Vulcan Materials (VMC, Financial)


With 319 aggregates production facilities, 172 crushed stone plants and 43 sand/gravel plants, Vulcan Materials Company (VMC, Financial) is the nation’s leading commercial producer and distributor of crushed stone. The company operates in the U.S. and in Mexico. With considerable economies of scale, Vulcan enjoys considerably more pricing leverage selling aggregates versus other commodities and should benefit from upcoming infrastructure spending and economic recovery. Congressional funds for road construction as part of the Highway Act are available and we do not believe we are in for a double-dip recession. Vulcan has a 4.2% dividend yield that can sustain investors who are willing for shares to appreciate. However, overall it appears that Vulcan is likely to see more bad times before good. We would not be interested until VMC gets close to its 52-week lows of about $25.


UPDATE via Zack's Analyst Blog: "Vulcan Materials Company (VMC - Analyst Report) recently announced a quarterly dividend of one cent per share on its common stock payable on December 9, 2011, to shareholders of record at the close of business on November 23, 2011. This marks a drastic reduction from 25 cents per share paid on September 10, 2011." Hat tip Platawn





Strayer Education (STRA, Financial)


Strayer is a for-profit educational services provider that provides degreed programs in business disciplines and IT and targets the working adult population. Enrollment has grown to 50,000 students at roughly 90-plus campuses.

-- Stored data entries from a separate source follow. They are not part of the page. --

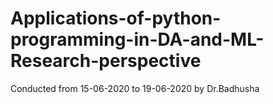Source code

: # Applications-of-python-programming-in-DA-and-ML-Research-perspective
Conducted from 15-06-2020 to 19-06-2020 by Dr.Badhusha
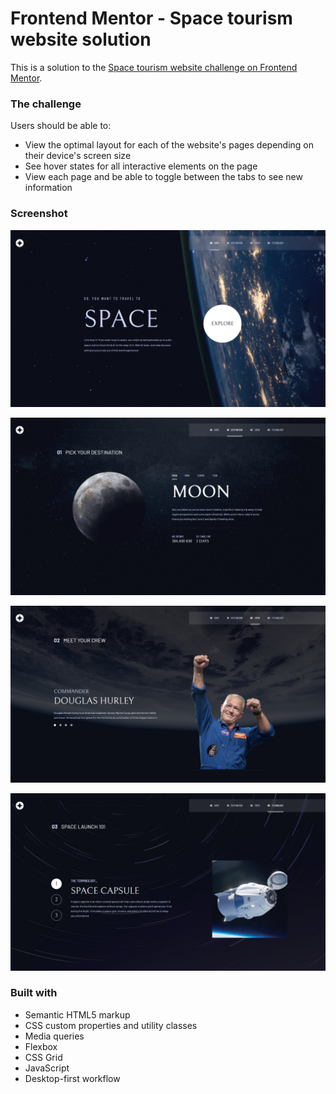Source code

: # Frontend Mentor - Space tourism website solution

This is a solution to the [Space tourism website challenge on Frontend Mentor](https://www.frontendmentor.io/challenges/space-tourism-multipage-website-gRWj1URZ3).

### The challenge

Users should be able to:

- View the optimal layout for each of the website's pages depending on their device's screen size
- See hover states for all interactive elements on the page
- View each page and be able to toggle between the tabs to see new information

### Screenshot

![](./assets/screenshots/ss1.png)

![](./assets/screenshots/ss2.png)

![](./assets/screenshots/ss3.png)

![](./assets/screenshots/ss4.png)

### Built with

- Semantic HTML5 markup
- CSS custom properties and utility classes
- Media queries
- Flexbox
- CSS Grid
- JavaScript
- Desktop-first workflow
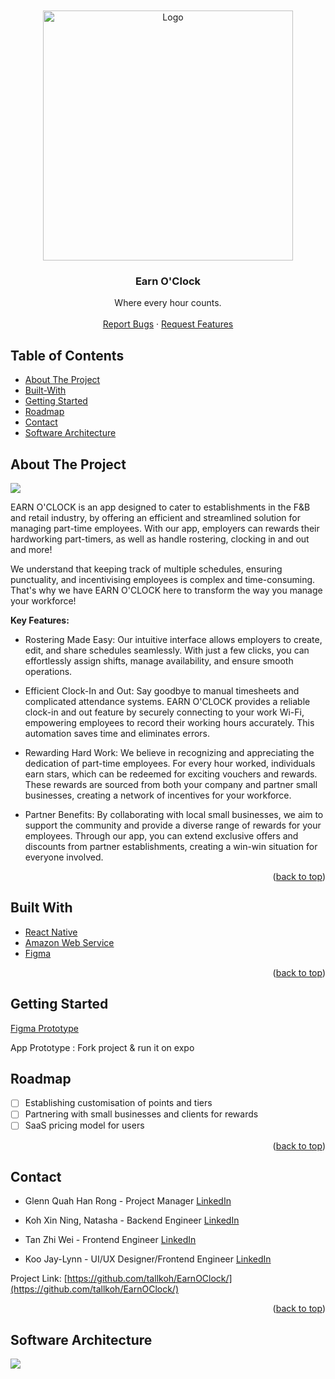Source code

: <br />
<div id="top"></div>

<!-- PROJECT LOGO -->
<br />
<div align="center">
  <a href="https://github.com/tallkoh/EarnOClock">
    <img src="https://github.com/tallkoh/EarnOClock/assets/74520346/eb630606-fa0f-4747-a89c-e3a7343cbcdb" alt="Logo" width="400" >
  </a>

<h3 align="center">Earn O'Clock</h3>

  <p align="center">
    Where every hour counts.
    <br />
    <br />
    <a href="https://github.com/tallkoh/EarnOClock/issues">Report Bugs</a>
    ·
    <a href="https://github.com/tallkoh/EarnOClock/issues">Request Features</a>
  </p>
</div>

<!-- TABLE OF CONTENTS -->

## Table of Contents

- [About The Project](#about-the-project)
- [Built-With](#built-with)
- [Getting Started](#getting-started)
- [Roadmap](#roadmap)
- [Contact](#contact)
- [Software Architecture](#software-architecture)

<!-- ABOUT THE PROJECT -->

## About The Project

<a href="#about-the-project"></a>

![](https://github.com/tallkoh/EarnOClock/assets/74520346/7c51a981-e4d7-4433-ad6b-cabf21322b42)

EARN O'CLOCK is an app designed to cater to establishments in the F&B and retail industry, by offering an efficient and streamlined solution for managing part-time employees. With our app, employers can rewards their hardworking part-timers, as well as handle rostering, clocking in and out and more!

We understand that keeping track of multiple schedules, ensuring punctuality, and incentivising employees is complex and time-consuming. That's why we have EARN O'CLOCK here to transform the way you manage your workforce!

**Key Features:**
* Rostering Made Easy: Our intuitive interface allows employers to create, edit, and share schedules seamlessly. With just a few clicks, you can effortlessly assign shifts, manage availability, and ensure smooth operations.

* Efficient Clock-In and Out: Say goodbye to manual timesheets and complicated attendance systems. EARN O'CLOCK provides a reliable clock-in and out feature by securely connecting to your work Wi-Fi, empowering employees to record their working hours accurately. This automation saves time and eliminates errors.

* Rewarding Hard Work: We believe in recognizing and appreciating the dedication of part-time employees. For every hour worked, individuals earn stars, which can be redeemed for exciting vouchers and rewards. These rewards are sourced from both your company and partner small businesses, creating a network of incentives for your workforce.

* Partner Benefits: By collaborating with local small businesses, we aim to support the community and provide a diverse range of rewards for your employees. Through our app, you can extend exclusive offers and discounts from partner establishments, creating a win-win situation for everyone involved.

<p align="right">(<a href="#top">back to top</a>)</p>

## Built With

<a href="#built-with"></a>

- [React Native](https://reactnative.dev/)
- [Amazon Web Service](https://aws.amazon.com)
- [Figma](https://www.figma.com)

<p align="right">(<a href="#top">back to top</a>)</p>

<!-- GETTING STARTED -->

## Getting Started

[Figma Prototype](https://www.figma.com/proto/vSWFqi4EnuINYNo7jMFCLK/Earn-O'Clock?node-id=262-1537&scaling=scale-down&page-id=0%3A1&starting-point-node-id=262%3A1544&show-proto-sidebar=1&mode=design)

App Prototype : Fork project & run it on expo

## Roadmap

- [ ] Establishing customisation of points and tiers
- [ ] Partnering with small businesses and clients for rewards
- [ ] SaaS pricing model for users

<p align="right">(<a href="#top">back to top</a>)</p>

<!-- CONTRIBUTING -->

## Contact

- Glenn Quah Han Rong - Project Manager [LinkedIn](https://www.linkedin.com/in/glenn-quah-59390a18b)

- Koh Xin Ning, Natasha - Backend Engineer [LinkedIn](https://www.linkedin.com/in/natashakohxn/)

- Tan Zhi Wei - Frontend Engineer [LinkedIn](https://www.linkedin.com/in/zhi-wei-tan-92b02525b)

- Koo Jay-Lynn - UI/UX Designer/Frontend Engineer [LinkedIn](https://www.linkedin.com/in/jay-lynn-koo-82a9ab265)

Project Link: [https://github.com/tallkoh/EarnOClock/](https://github.com/tallkoh/EarnOClock/)

<p align="right">(<a href="#top">back to top</a>)</p>

<!-- Software Architecture -->

## Software Architecture
<img src="https://github.com/tallkoh/EarnOClock/assets/74520346/cae32501-9703-460d-903b-150b3aff496e">

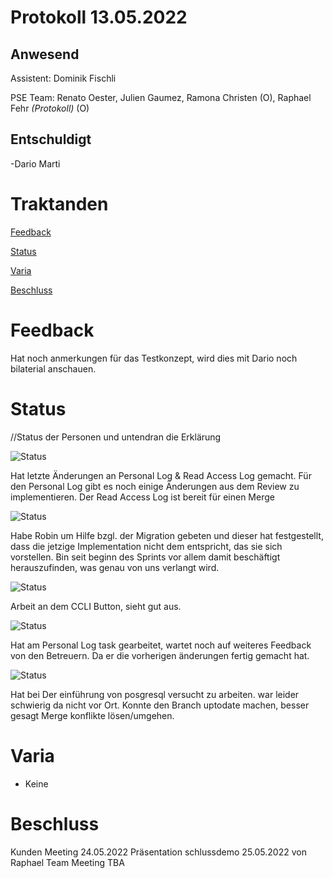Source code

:# Protokoll 13.05.2022
## Anwesend 
Assistent: Dominik Fischli

PSE Team: Renato Oester, Julien Gaumez, Ramona Christen (O), Raphael Fehr _(Protokoll)_ (O)
## Entschuldigt
-Dario Marti

# Traktanden

[Feedback](#feedback-assistent) 

[Status](#status)

[Varia](#varia)

[Beschluss](#beschluss)

# Feedback

Hat noch anmerkungen für das Testkonzept, wird dies mit Dario noch bilaterial anschauen. 

# Status
//Status der Personen und untendran die Erklärung 

![Status](https://img.shields.io/badge/Ramona_Christen-green-green)

Hat letzte Änderungen an Personal Log & Read Access Log gemacht. Für den Personal Log gibt es noch einige Änderungen aus dem Review zu implementieren. Der Read Access Log ist bereit für einen Merge



![Status](https://img.shields.io/badge/Dario_Marti-orange-orange)

Habe Robin um Hilfe bzgl. der Migration gebeten und dieser hat festgestellt, dass die jetzige Implementation nicht dem entspricht, das sie sich vorstellen. Bin seit beginn des Sprints vor allem damit beschäftigt herauszufinden, was genau von uns verlangt wird.


![Status](https://img.shields.io/badge/Renat_Oester-green-green)

Arbeit an dem CCLI Button, sieht gut aus. 


![Status](https://img.shields.io/badge/Julien_Gaumez-green-green)

Hat am Personal Log task gearbeitet, wartet noch auf weiteres Feedback von den Betreuern. Da er die vorherigen änderungen fertig gemacht hat. 

![Status](https://img.shields.io/badge/Raphael_Fehr-green-green)

Hat bei Der einführung von posgresql versucht zu arbeiten. war leider schwierig da nicht vor Ort. Konnte den Branch uptodate machen, besser gesagt Merge konflikte lösen/umgehen. 




# Varia 
- Keine


# Beschluss 
Kunden Meeting 24.05.2022
Präsentation schlussdemo 25.05.2022 von Raphael 
Team Meeting TBA 


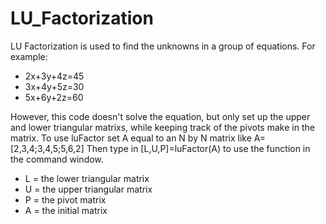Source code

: # LU_Factorization
LU Factorization is used to find the unknowns in a group of equations. For example:
* 2x+3y+4z=45
* 3x+4y+5z=30
* 5x+6y+2z=60


However, this code doesn't solve the equation, but only set up the upper and lower triangular matrixs, while keeping track of the pivots make in the matrix.
To use luFactor set A equal to an N by N matrix
like A=[2,3,4;3,4,5;5,6,2]
Then type in [L,U,P]=luFactor(A) to use the function in the command window.
* L = the lower triangular matrix
* U = the upper triangular matrix
* P = the pivot matrix
* A = the initial matrix
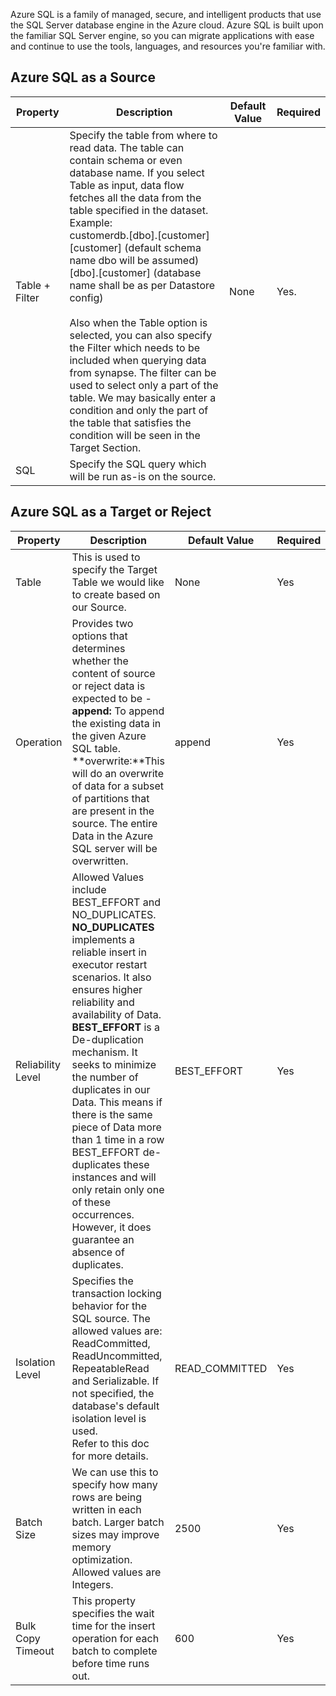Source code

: Azure SQL is a family of managed, secure, and intelligent products that use the SQL Server database engine in the Azure cloud. Azure SQL is built upon the familiar SQL Server engine, so you can migrate applications with ease and continue to use the tools, languages, and resources you're familiar with.

## Azure SQL as a Source

|Property|Description|Default Value|Required|
|--- |--- |--- |--- |
|Table + Filter|Specify the table from where to read data. The table can contain schema or even database name. If you select Table as input, data flow fetches all the data from the table specified in the dataset.<br/>Example: <br/>customerdb.[dbo].[customer]<br/>[customer]  (default schema name dbo will be assumed)<br/>[dbo].[customer] (database name shall be as per Datastore config)<br/><br/>Also when the Table option is selected, you can also specify the Filter which needs to be included when querying data from synapse. The filter can be used to select only a part of the table. We may basically enter a condition and only the part of the table that satisfies the condition will be seen in the Target Section.|None|Yes.|
|SQL|Specify the SQL query which will be run as-is on the source.|||



## Azure SQL as a Target or Reject

|Property|Description|Default Value|Required|
|--- |--- |--- |--- |
|Table|This is used to specify the Target Table we would like to create based on our Source.|None|Yes|
|Operation|Provides two options that determines whether the content of source or reject data is expected to be -<br/>**append:** To append the existing data in the given Azure SQL table.<br/>**overwrite:**This will do an overwrite of data for a subset of partitions that are present in the source. The entire Data in the Azure SQL server will be overwritten.|append|Yes|
|Reliability Level|Allowed Values include BEST_EFFORT and NO_DUPLICATES.<br/>**NO_DUPLICATES** implements a reliable insert in executor restart scenarios. It also ensures higher reliability and availability of Data.<br/>**BEST_EFFORT** is a De-duplication mechanism. It seeks to minimize the number of duplicates in our Data. This means if there is the same piece of Data more than 1 time in a row BEST_EFFORT de-duplicates these instances and will only retain only one of these occurrences.  However, it does guarantee an absence of duplicates.|BEST_EFFORT|Yes|
|Isolation Level|Specifies the transaction locking behavior for the SQL source. The allowed values are: ReadCommitted, ReadUncommitted, RepeatableRead and Serializable. If not specified, the database's default isolation level is used.<br/>Refer to this doc for more details.|READ_COMMITTED|Yes|
|Batch Size|We can use this to specify how many rows are being written in each batch. Larger batch sizes may improve memory optimization.<br/>Allowed values are Integers.|2500|Yes|
|Bulk Copy Timeout|This property specifies the wait time for the insert operation for each batch to complete before time runs out.|600|Yes|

Both the U.S. House of Representatives and the Senate announced during fiscal 2012 budgeting meetings in October that the maximum Pell Grant would be preserved at $5,500 per student for 2012 upcoming year, which is good news for the for-profit school sector. However, with many more budget battles yet to come in the coming years, limits to subsidies on loan interest and eligibility to Pell grants will likely be another headwind for this sector. The “golden age” of this sector is behind it and increased regulation of the for-profit educational sector will likely lead to compressed margins, lowers returns on invested capital and industry consolidation.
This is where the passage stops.